When combined, the ECB and UCB-union approaches provide a reasonably precise upper bound on the preemption cost. However, it can also lead to over-estimations in different situations, as shown in [9]. This is due to the fact that both ECB and UCB-union approaches do not take into account the actual number of preemptions of each low and intermediate priority task. For instance, with these approaches it is assumed that a high priority task  $\tau_j$  can preempt any task  $\tau_k \in \mathrm{aff}(i,j)$  the same number of times it can preempt  $\tau_i$ . This can only be true if  $\tau_k = \tau_i$ , and will lead to over-estimation in all other cases where the cost of  $\tau_j$  preempting  $\tau_k$  is higher than the preemption cost of  $\tau_j$  on  $\tau_i$ .
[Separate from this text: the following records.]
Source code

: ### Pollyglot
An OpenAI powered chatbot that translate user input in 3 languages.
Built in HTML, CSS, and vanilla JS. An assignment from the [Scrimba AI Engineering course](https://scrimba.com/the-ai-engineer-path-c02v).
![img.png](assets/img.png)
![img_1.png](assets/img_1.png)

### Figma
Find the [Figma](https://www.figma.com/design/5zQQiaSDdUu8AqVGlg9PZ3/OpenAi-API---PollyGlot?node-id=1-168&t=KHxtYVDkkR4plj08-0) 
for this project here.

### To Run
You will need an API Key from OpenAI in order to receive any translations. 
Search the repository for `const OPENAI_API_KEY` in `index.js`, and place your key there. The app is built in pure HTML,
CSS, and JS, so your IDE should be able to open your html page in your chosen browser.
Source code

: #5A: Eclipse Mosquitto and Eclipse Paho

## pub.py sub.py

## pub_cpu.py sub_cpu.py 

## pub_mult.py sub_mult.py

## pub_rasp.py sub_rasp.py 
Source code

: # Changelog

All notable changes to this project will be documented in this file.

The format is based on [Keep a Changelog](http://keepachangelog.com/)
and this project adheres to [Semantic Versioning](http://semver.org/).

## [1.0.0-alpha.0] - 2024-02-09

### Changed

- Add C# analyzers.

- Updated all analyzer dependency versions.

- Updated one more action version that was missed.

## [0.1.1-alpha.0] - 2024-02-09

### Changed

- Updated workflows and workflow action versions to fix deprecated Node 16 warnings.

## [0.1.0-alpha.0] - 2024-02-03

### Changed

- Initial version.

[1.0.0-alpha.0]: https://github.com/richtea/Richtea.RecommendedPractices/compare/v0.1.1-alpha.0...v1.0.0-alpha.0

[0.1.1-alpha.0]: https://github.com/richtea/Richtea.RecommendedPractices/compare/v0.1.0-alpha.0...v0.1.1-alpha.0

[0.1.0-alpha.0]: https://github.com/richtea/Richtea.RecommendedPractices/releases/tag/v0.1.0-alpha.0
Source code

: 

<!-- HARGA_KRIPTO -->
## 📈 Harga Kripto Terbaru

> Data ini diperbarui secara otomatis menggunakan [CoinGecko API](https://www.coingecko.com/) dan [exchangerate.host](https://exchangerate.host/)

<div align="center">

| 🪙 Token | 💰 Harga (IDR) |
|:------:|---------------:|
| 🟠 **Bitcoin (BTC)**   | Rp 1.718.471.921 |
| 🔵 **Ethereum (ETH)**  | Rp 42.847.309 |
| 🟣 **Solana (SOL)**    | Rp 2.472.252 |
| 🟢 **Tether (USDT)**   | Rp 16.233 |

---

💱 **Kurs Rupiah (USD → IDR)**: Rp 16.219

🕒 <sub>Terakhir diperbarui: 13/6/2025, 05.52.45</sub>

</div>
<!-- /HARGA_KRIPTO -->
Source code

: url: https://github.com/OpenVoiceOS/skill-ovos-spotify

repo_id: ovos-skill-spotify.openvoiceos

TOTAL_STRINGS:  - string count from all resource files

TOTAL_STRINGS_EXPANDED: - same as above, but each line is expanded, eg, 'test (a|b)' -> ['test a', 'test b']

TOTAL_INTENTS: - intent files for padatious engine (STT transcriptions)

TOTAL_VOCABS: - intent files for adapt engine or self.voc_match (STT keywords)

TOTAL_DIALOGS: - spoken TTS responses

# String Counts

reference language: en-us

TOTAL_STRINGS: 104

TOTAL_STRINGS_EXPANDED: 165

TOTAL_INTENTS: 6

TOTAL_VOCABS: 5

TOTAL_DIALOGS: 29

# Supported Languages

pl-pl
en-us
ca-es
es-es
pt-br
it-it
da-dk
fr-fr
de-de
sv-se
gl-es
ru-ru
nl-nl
To reduce this pessimism associated to the ECB and UCBunion approaches, Altmeyer et al. [9] proposed two new solutions, namely, the UCB-union multi-set and the ECB-union multi-set approaches. These multi-set versions of the UCB-union and ECB-union approaches additionally take into account the maximum number of jobs  $E_j(R_i) \stackrel{\mathrm{def}}{=} \left\lceil \frac{R_i}{T_j} \right\rceil$  that each higher priority task  $\tau_j$  can release during the response time of  $\tau_i$  and the number of preemptions of each low and intermediate priority task by  $\tau_j$ , i.e.,  $E_j(R_k)E_k(R_i) \stackrel{\mathrm{def}}{=} \left\lceil \frac{R_k}{T_j} \right\rceil \times \left\lceil \frac{R_i}{T_k} \right\rceil$ . Under this framework, the WCRT equation becomes:

$$R_i^{mul} = C_i + \sum_{\forall j \in \text{hp}(i)} \left\lceil \frac{R_i^{mul}}{T_j} \right\rceil \times C_j + \sum_{\forall j \in \text{hp}(i)} \gamma_{i,j}^{mul} \quad (3)$$

where  $\gamma_{i,j}^{mul}$  accounts for the total preemption cost that can be caused by all jobs of  $\tau_j$  released during the response time of  $\tau_i$ . We detail the UCB-union multi-set approach and refer the reader to [9] for the ECB-union multi-set formulation. Using the UCB-union multi-set approach  $\gamma_{i,j}^{mul}$  is upper bounded by  $\gamma_{i,j}^{ucb-m}$  defined as follows:

$$\gamma_{i,j}^{ucb-m} = d_{mem} \times \left| M_{i,j}^{ucb} \cap M_{i,j}^{ecb} \right| \tag{4}$$

where  $M_{i,j}^{ucb}$  and  $M_{i,j}^{ecb}$  are multi-sets defined as

$$M_{i,j}^{ucb} = \bigcup_{\forall k \in \text{aff}(i,j)} \left( \bigcup_{E_j(R_k)E_k(R_i)} UCB_k \right)$$
 (5)

and

$$M_{i,j}^{ecb} = \bigcup_{E_i(R_i)} ECB_j \tag{6}$$

Here,  $M_{i,j}^{ucb}$  is a multi-set comprising sets of UCBs of all low and intermediate priority tasks  $\in$  aff(i,j) added  $E_j(R_k)E_k(R_i)$  times, i.e., the maximum number of times  $\tau_j$  can preempt each  $\tau_k$  during the response time of  $\tau_i$ . Similarly,  $M_{i,j}^{ecb}$  is a multi-set comprising the set of ECBs of all jobs of  $\tau_j$  executing within the response time of  $\tau_i$ . The final value of the preemption cost  $\gamma_{i,j}^{ucb-m}$  comes from the intersection of both these multi-sets.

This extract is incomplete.